━━ Provided records

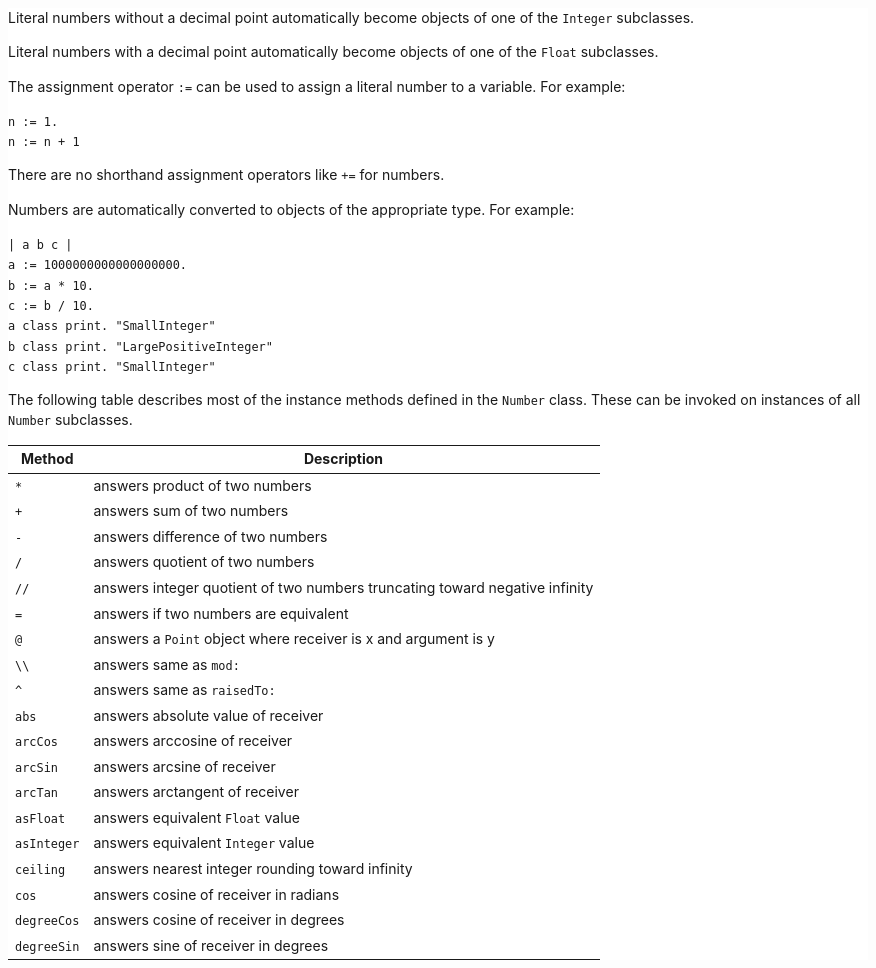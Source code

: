 Literal numbers without a decimal point automatically become
objects of one of the `Integer` subclasses.

Literal numbers with a decimal point automatically become
objects of one of the `Float` subclasses.

The assignment operator `:=` can be used to
assign a literal number to a variable.
For example:

```smalltalk
n := 1.
n := n + 1
```

There are no shorthand assignment operators like `+=` for numbers.

Numbers are automatically converted to objects of the appropriate type.
For example:

```smalltalk
| a b c |
a := 1000000000000000000.
b := a * 10.
c := b / 10.
a class print. "SmallInteger"
b class print. "LargePositiveInteger"
c class print. "SmallInteger"
```

The following table describes most of the instance methods
defined in the `Number` class.
These can be invoked on instances of all `Number` subclasses.

| Method                | Description                                                                     |
| --------------------- | ------------------------------------------------------------------------------- |
| `*`                   | answers product of two numbers                                                  |
| `+`                   | answers sum of two numbers                                                      |
| `-`                   | answers difference of two numbers                                               |
| `/`                   | answers quotient of two numbers                                                 |
| `//`                  | answers integer quotient of two numbers truncating toward negative infinity     |
| `=`                   | answers if two numbers are equivalent                                           |
| `@`                   | answers a `Point` object where receiver is x and argument is y                  |
| `\\`                  | answers same as `mod:`                                                          |
| `^`                   | answers same as `raisedTo:`                                                     |
| `abs`                 | answers absolute value of receiver                                              |
| `arcCos`              | answers arccosine of receiver                                                   |
| `arcSin`              | answers arcsine of receiver                                                     |
| `arcTan`              | answers arctangent of receiver                                                  |
| `asFloat`             | answers equivalent `Float` value                                                |
| `asInteger`           | answers equivalent `Integer` value                                              |
| `ceiling`             | answers nearest integer rounding toward infinity                                |
| `cos`                 | answers cosine of receiver in radians                                           |
| `degreeCos`           | answers cosine of receiver in degrees                                           |
| `degreeSin`           | answers sine of receiver in degrees                                             |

━━━━

* _The task_:
Without the pictures, copy the entries from their first line through the line containing "answers sum of", and only those lines.

* _Solution for this exercise_:
Source code

: Literal numbers without a decimal point automatically become
objects of one of the `Integer` subclasses.

Literal numbers with a decimal point automatically become
objects of one of the `Float` subclasses.

The assignment operator `:=` can be used to
assign a literal number to a variable.
For example:

```smalltalk
n := 1.
n := n + 1
```

There are no shorthand assignment operators like `+=` for numbers.

Numbers are automatically converted to objects of the appropriate type.
For example:

```smalltalk
| a b c |
a := 1000000000000000000.
b := a * 10.
c := b / 10.
a class print. "SmallInteger"
b class print. "LargePositiveInteger"
c class print. "SmallInteger"
```

The following table describes most of the instance methods
defined in the `Number` class.
These can be invoked on instances of all `Number` subclasses.

| Method                | Description                                                                     |
| --------------------- | ------------------------------------------------------------------------------- |
| `*`                   | answers product of two numbers                                                  |
| `+`                   | answers sum of two numbers                                                      |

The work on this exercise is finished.